§ **EXERCISE INSTRUCTIONS**
An exact transcription of all the records below is required, without any images.

(Stored data)
----

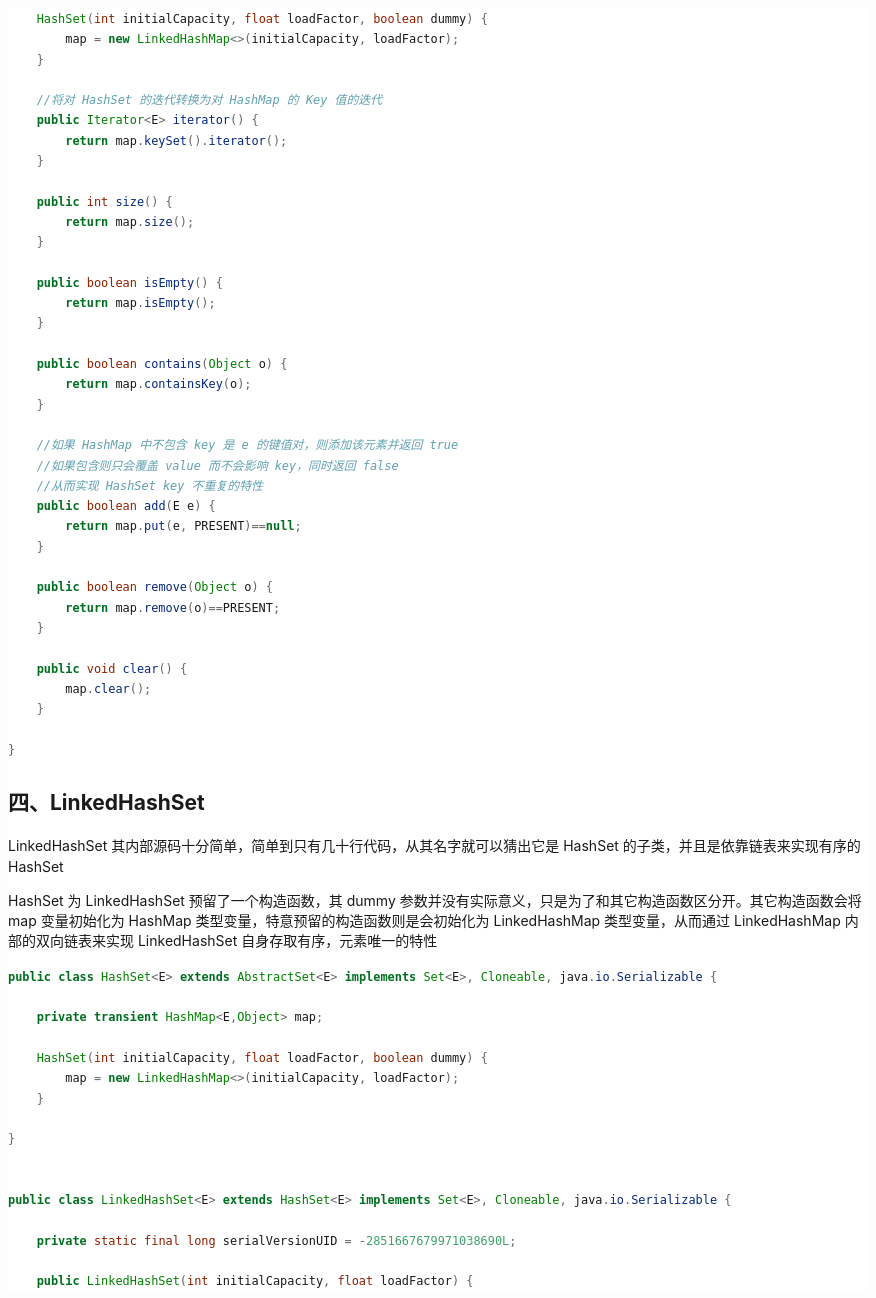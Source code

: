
 ```java
    HashSet(int initialCapacity, float loadFactor, boolean dummy) {
        map = new LinkedHashMap<>(initialCapacity, loadFactor);
    }

    //将对 HashSet 的迭代转换为对 HashMap 的 Key 值的迭代
    public Iterator<E> iterator() {
        return map.keySet().iterator();
    }

    public int size() {
        return map.size();
    }

    public boolean isEmpty() {
        return map.isEmpty();
    }

    public boolean contains(Object o) {
        return map.containsKey(o);
    }

    //如果 HashMap 中不包含 key 是 e 的键值对，则添加该元素并返回 true
    //如果包含则只会覆盖 value 而不会影响 key，同时返回 false
    //从而实现 HashSet key 不重复的特性
    public boolean add(E e) {
        return map.put(e, PRESENT)==null;
    }

    public boolean remove(Object o) {
        return map.remove(o)==PRESENT;
    }

    public void clear() {
        map.clear();
    }
    
}
```

## 四、LinkedHashSet

LinkedHashSet 其内部源码十分简单，简单到只有几十行代码，从其名字就可以猜出它是 HashSet 的子类，并且是依靠链表来实现有序的 HashSet

HashSet 为 LinkedHashSet 预留了一个构造函数，其 dummy 参数并没有实际意义，只是为了和其它构造函数区分开。其它构造函数会将 map 变量初始化为 HashMap 类型变量，特意预留的构造函数则是会初始化为 LinkedHashMap 类型变量，从而通过 LinkedHashMap 内部的双向链表来实现 LinkedHashSet 自身存取有序，元素唯一的特性

```java
public class HashSet<E> extends AbstractSet<E> implements Set<E>, Cloneable, java.io.Serializable {

	private transient HashMap<E,Object> map;
    
    HashSet(int initialCapacity, float loadFactor, boolean dummy) {
        map = new LinkedHashMap<>(initialCapacity, loadFactor);
    }
    
}


public class LinkedHashSet<E> extends HashSet<E> implements Set<E>, Cloneable, java.io.Serializable {

    private static final long serialVersionUID = -2851667679971038690L;

    public LinkedHashSet(int initialCapacity, float loadFactor) {
```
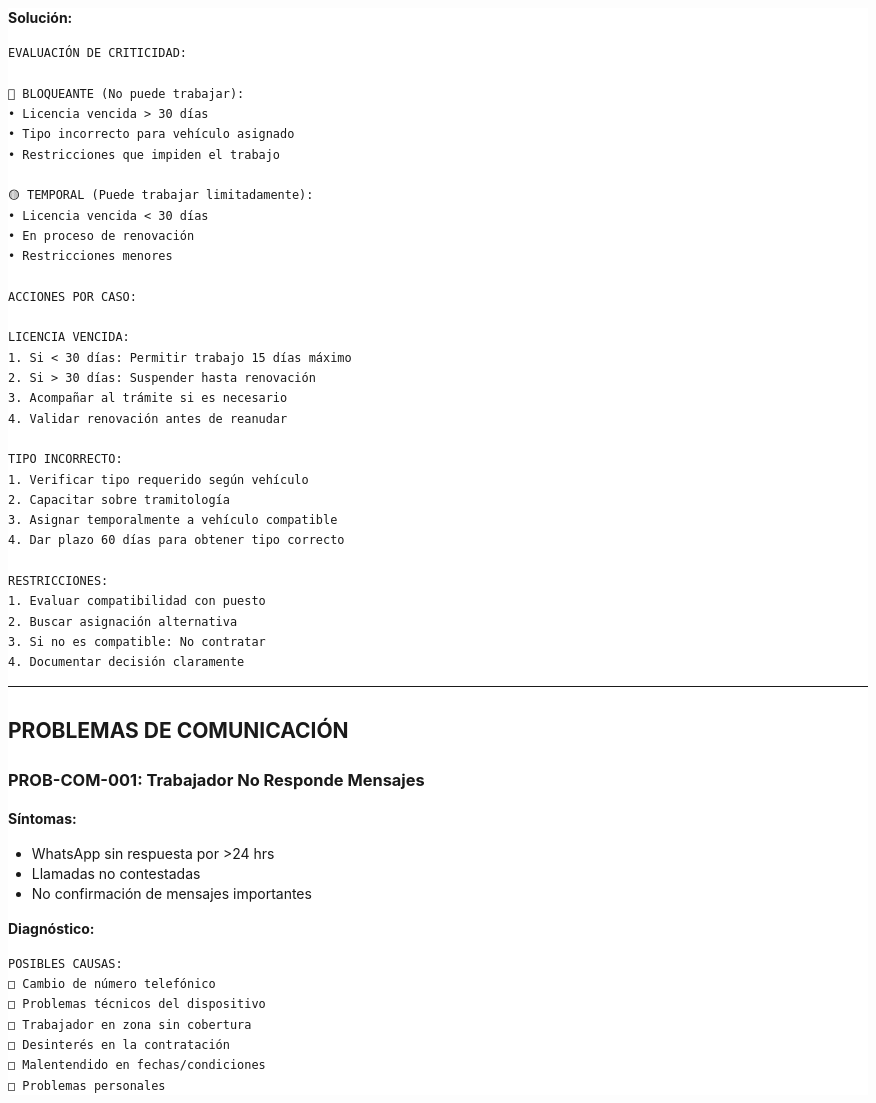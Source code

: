**Solución:**
```
EVALUACIÓN DE CRITICIDAD:

🔴 BLOQUEANTE (No puede trabajar):
• Licencia vencida > 30 días
• Tipo incorrecto para vehículo asignado
• Restricciones que impiden el trabajo

🟡 TEMPORAL (Puede trabajar limitadamente):
• Licencia vencida < 30 días
• En proceso de renovación
• Restricciones menores

ACCIONES POR CASO:

LICENCIA VENCIDA:
1. Si < 30 días: Permitir trabajo 15 días máximo
2. Si > 30 días: Suspender hasta renovación
3. Acompañar al trámite si es necesario
4. Validar renovación antes de reanudar

TIPO INCORRECTO:
1. Verificar tipo requerido según vehículo
2. Capacitar sobre tramitología
3. Asignar temporalmente a vehículo compatible
4. Dar plazo 60 días para obtener tipo correcto

RESTRICCIONES:
1. Evaluar compatibilidad con puesto
2. Buscar asignación alternativa
3. Si no es compatible: No contratar
4. Documentar decisión claramente
```

---

## PROBLEMAS DE COMUNICACIÓN

### PROB-COM-001: Trabajador No Responde Mensajes

**Síntomas:**
- WhatsApp sin respuesta por >24 hrs
- Llamadas no contestadas
- No confirmación de mensajes importantes

**Diagnóstico:**
```
POSIBLES CAUSAS:
□ Cambio de número telefónico
□ Problemas técnicos del dispositivo
□ Trabajador en zona sin cobertura
□ Desinterés en la contratación
□ Malentendido en fechas/condiciones
□ Problemas personales
```
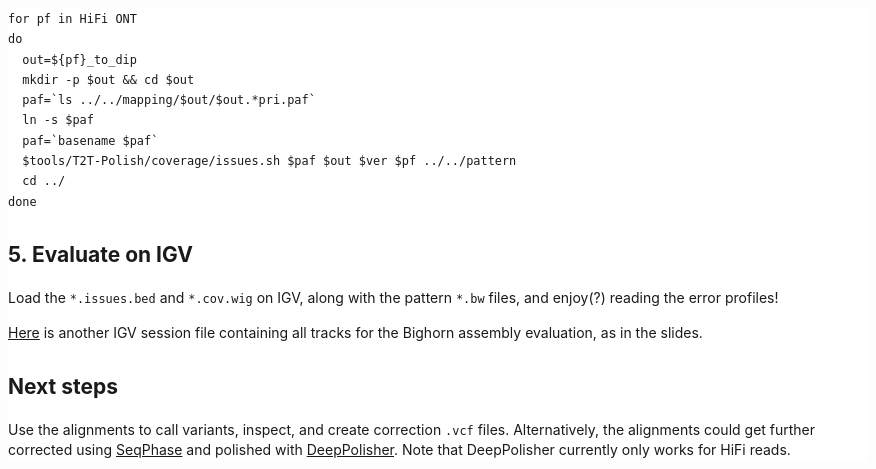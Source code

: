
 ```shell
for pf in HiFi ONT
do
  out=${pf}_to_dip
  mkdir -p $out && cd $out
  paf=`ls ../../mapping/$out/$out.*pri.paf`
  ln -s $paf
  paf=`basename $paf`
  $tools/T2T-Polish/coverage/issues.sh $paf $out $ver $pf ../../pattern
  cd ../
done
```

## 5. Evaluate on IGV
Load the `*.issues.bed` and `*.cov.wig` on IGV, along with the pattern `*.bw` files, and enjoy(?) reading the error profiles!

[Here](part3-evaluate/bH_v2_both_with_all.xml) is another IGV session file containing all tracks for the Bighorn assembly evaluation, as in the slides.

## Next steps
Use the alignments to call variants, inspect, and create correction `.vcf` files.
Alternatively, the alignments could get further corrected using [SeqPhase](https://github.com/mobinasri/secphase) and polished with [DeepPolisher](https://github.com/google/deeppolisher). Note that DeepPolisher currently only works for HiFi reads.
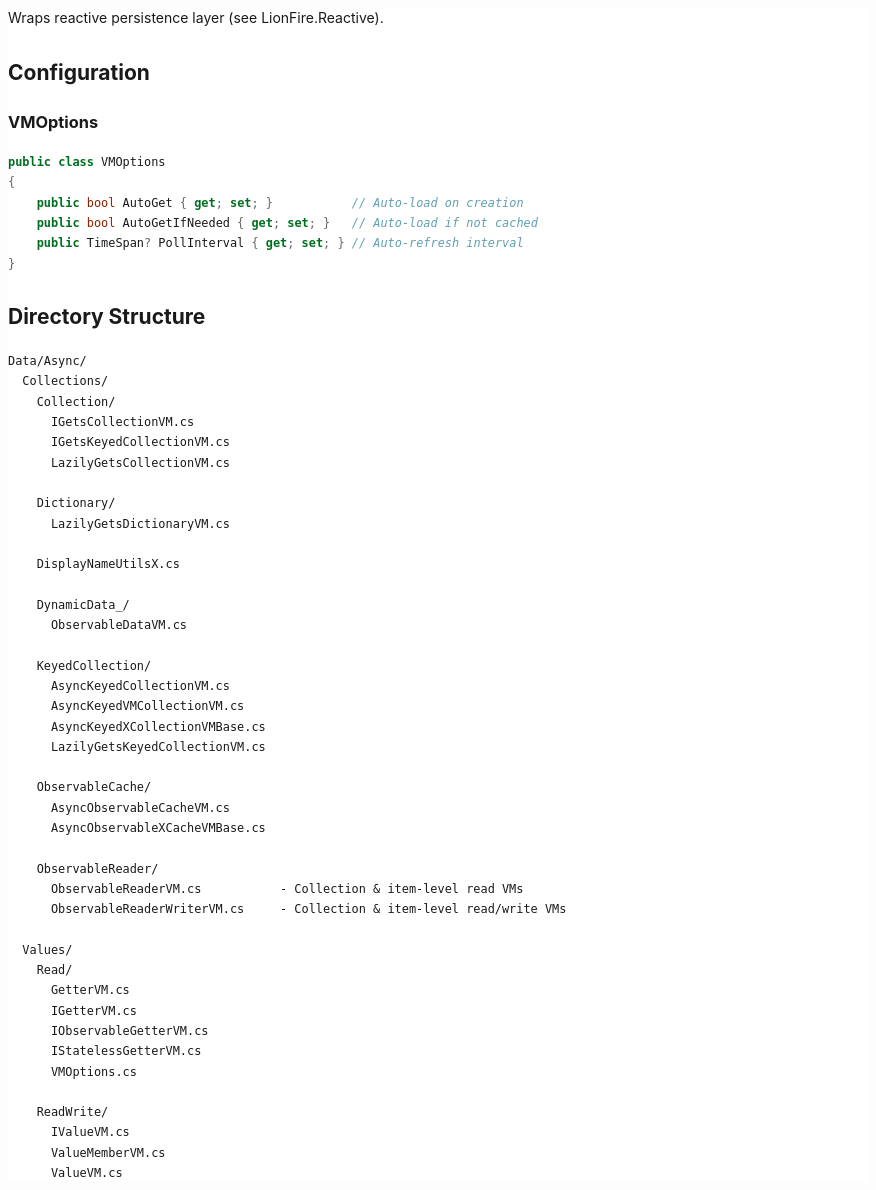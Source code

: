 Wraps reactive persistence layer (see LionFire.Reactive).

## Configuration

### VMOptions

```csharp
public class VMOptions
{
    public bool AutoGet { get; set; }           // Auto-load on creation
    public bool AutoGetIfNeeded { get; set; }   // Auto-load if not cached
    public TimeSpan? PollInterval { get; set; } // Auto-refresh interval
}
```

## Directory Structure

```
Data/Async/
  Collections/
    Collection/
      IGetsCollectionVM.cs
      IGetsKeyedCollectionVM.cs
      LazilyGetsCollectionVM.cs

    Dictionary/
      LazilyGetsDictionaryVM.cs

    DisplayNameUtilsX.cs

    DynamicData_/
      ObservableDataVM.cs

    KeyedCollection/
      AsyncKeyedCollectionVM.cs
      AsyncKeyedVMCollectionVM.cs
      AsyncKeyedXCollectionVMBase.cs
      LazilyGetsKeyedCollectionVM.cs

    ObservableCache/
      AsyncObservableCacheVM.cs
      AsyncObservableXCacheVMBase.cs

    ObservableReader/
      ObservableReaderVM.cs           - Collection & item-level read VMs
      ObservableReaderWriterVM.cs     - Collection & item-level read/write VMs

  Values/
    Read/
      GetterVM.cs
      IGetterVM.cs
      IObservableGetterVM.cs
      IStatelessGetterVM.cs
      VMOptions.cs

    ReadWrite/
      IValueVM.cs
      ValueMemberVM.cs
      ValueVM.cs
```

----

§ **EXPECTED ANSWER**
Source code

:
 ```java
    HashSet(int initialCapacity, float loadFactor, boolean dummy) {
        map = new LinkedHashMap<>(initialCapacity, loadFactor);
    }

    //将对 HashSet 的迭代转换为对 HashMap 的 Key 值的迭代
    public Iterator<E> iterator() {
        return map.keySet().iterator();
    }

    public int size() {
        return map.size();
    }

    public boolean isEmpty() {
        return map.isEmpty();
    }

    public boolean contains(Object o) {
        return map.containsKey(o);
    }

    //如果 HashMap 中不包含 key 是 e 的键值对，则添加该元素并返回 true
    //如果包含则只会覆盖 value 而不会影响 key，同时返回 false
    //从而实现 HashSet key 不重复的特性
    public boolean add(E e) {
        return map.put(e, PRESENT)==null;
    }

    public boolean remove(Object o) {
        return map.remove(o)==PRESENT;
    }

    public void clear() {
        map.clear();
    }
    
}
```

## 四、LinkedHashSet

LinkedHashSet 其内部源码十分简单，简单到只有几十行代码，从其名字就可以猜出它是 HashSet 的子类，并且是依靠链表来实现有序的 HashSet

HashSet 为 LinkedHashSet 预留了一个构造函数，其 dummy 参数并没有实际意义，只是为了和其它构造函数区分开。其它构造函数会将 map 变量初始化为 HashMap 类型变量，特意预留的构造函数则是会初始化为 LinkedHashMap 类型变量，从而通过 LinkedHashMap 内部的双向链表来实现 LinkedHashSet 自身存取有序，元素唯一的特性

```java
public class HashSet<E> extends AbstractSet<E> implements Set<E>, Cloneable, java.io.Serializable {

	private transient HashMap<E,Object> map;
    
    HashSet(int initialCapacity, float loadFactor, boolean dummy) {
        map = new LinkedHashMap<>(initialCapacity, loadFactor);
    }
    
}


public class LinkedHashSet<E> extends HashSet<E> implements Set<E>, Cloneable, java.io.Serializable {

    private static final long serialVersionUID = -2851667679971038690L;

    public LinkedHashSet(int initialCapacity, float loadFactor) {
```
Source code

:**Solución:**
```
EVALUACIÓN DE CRITICIDAD:

🔴 BLOQUEANTE (No puede trabajar):
• Licencia vencida > 30 días
• Tipo incorrecto para vehículo asignado
• Restricciones que impiden el trabajo

🟡 TEMPORAL (Puede trabajar limitadamente):
• Licencia vencida < 30 días
• En proceso de renovación
• Restricciones menores

ACCIONES POR CASO:

LICENCIA VENCIDA:
1. Si < 30 días: Permitir trabajo 15 días máximo
2. Si > 30 días: Suspender hasta renovación
3. Acompañar al trámite si es necesario
4. Validar renovación antes de reanudar

TIPO INCORRECTO:
1. Verificar tipo requerido según vehículo
2. Capacitar sobre tramitología
3. Asignar temporalmente a vehículo compatible
4. Dar plazo 60 días para obtener tipo correcto

RESTRICCIONES:
1. Evaluar compatibilidad con puesto
2. Buscar asignación alternativa
3. Si no es compatible: No contratar
4. Documentar decisión claramente
```

---

## PROBLEMAS DE COMUNICACIÓN

### PROB-COM-001: Trabajador No Responde Mensajes

**Síntomas:**
- WhatsApp sin respuesta por >24 hrs
- Llamadas no contestadas
- No confirmación de mensajes importantes

**Diagnóstico:**
```
POSIBLES CAUSAS:
□ Cambio de número telefónico
□ Problemas técnicos del dispositivo
□ Trabajador en zona sin cobertura
□ Desinterés en la contratación
□ Malentendido en fechas/condiciones
□ Problemas personales
```
Source code

:
 ```shell
for pf in HiFi ONT
do
  out=${pf}_to_dip
  mkdir -p $out && cd $out
  paf=`ls ../../mapping/$out/$out.*pri.paf`
  ln -s $paf
  paf=`basename $paf`
  $tools/T2T-Polish/coverage/issues.sh $paf $out $ver $pf ../../pattern
  cd ../
done
```

## 5. Evaluate on IGV
Load the `*.issues.bed` and `*.cov.wig` on IGV, along with the pattern `*.bw` files, and enjoy(?) reading the error profiles!

[Here](part3-evaluate/bH_v2_both_with_all.xml) is another IGV session file containing all tracks for the Bighorn assembly evaluation, as in the slides.

## Next steps
Use the alignments to call variants, inspect, and create correction `.vcf` files.
Alternatively, the alignments could get further corrected using [SeqPhase](https://github.com/mobinasri/secphase) and polished with [DeepPolisher](https://github.com/google/deeppolisher). Note that DeepPolisher currently only works for HiFi reads.
Source code

: Wraps reactive persistence layer (see LionFire.Reactive).

## Configuration

### VMOptions

```csharp
public class VMOptions
{
    public bool AutoGet { get; set; }           // Auto-load on creation
    public bool AutoGetIfNeeded { get; set; }   // Auto-load if not cached
    public TimeSpan? PollInterval { get; set; } // Auto-refresh interval
}
```

## Directory Structure

```
Data/Async/
  Collections/
    Collection/
      IGetsCollectionVM.cs
      IGetsKeyedCollectionVM.cs
      LazilyGetsCollectionVM.cs

    Dictionary/
      LazilyGetsDictionaryVM.cs

    DisplayNameUtilsX.cs

    DynamicData_/
      ObservableDataVM.cs

    KeyedCollection/
      AsyncKeyedCollectionVM.cs
      AsyncKeyedVMCollectionVM.cs
      AsyncKeyedXCollectionVMBase.cs
      LazilyGetsKeyedCollectionVM.cs

    ObservableCache/
      AsyncObservableCacheVM.cs
      AsyncObservableXCacheVMBase.cs

    ObservableReader/
      ObservableReaderVM.cs           - Collection & item-level read VMs
      ObservableReaderWriterVM.cs     - Collection & item-level read/write VMs

  Values/
    Read/
      GetterVM.cs
      IGetterVM.cs
      IObservableGetterVM.cs
      IStatelessGetterVM.cs
      VMOptions.cs

    ReadWrite/
      IValueVM.cs
      ValueMemberVM.cs
      ValueVM.cs
```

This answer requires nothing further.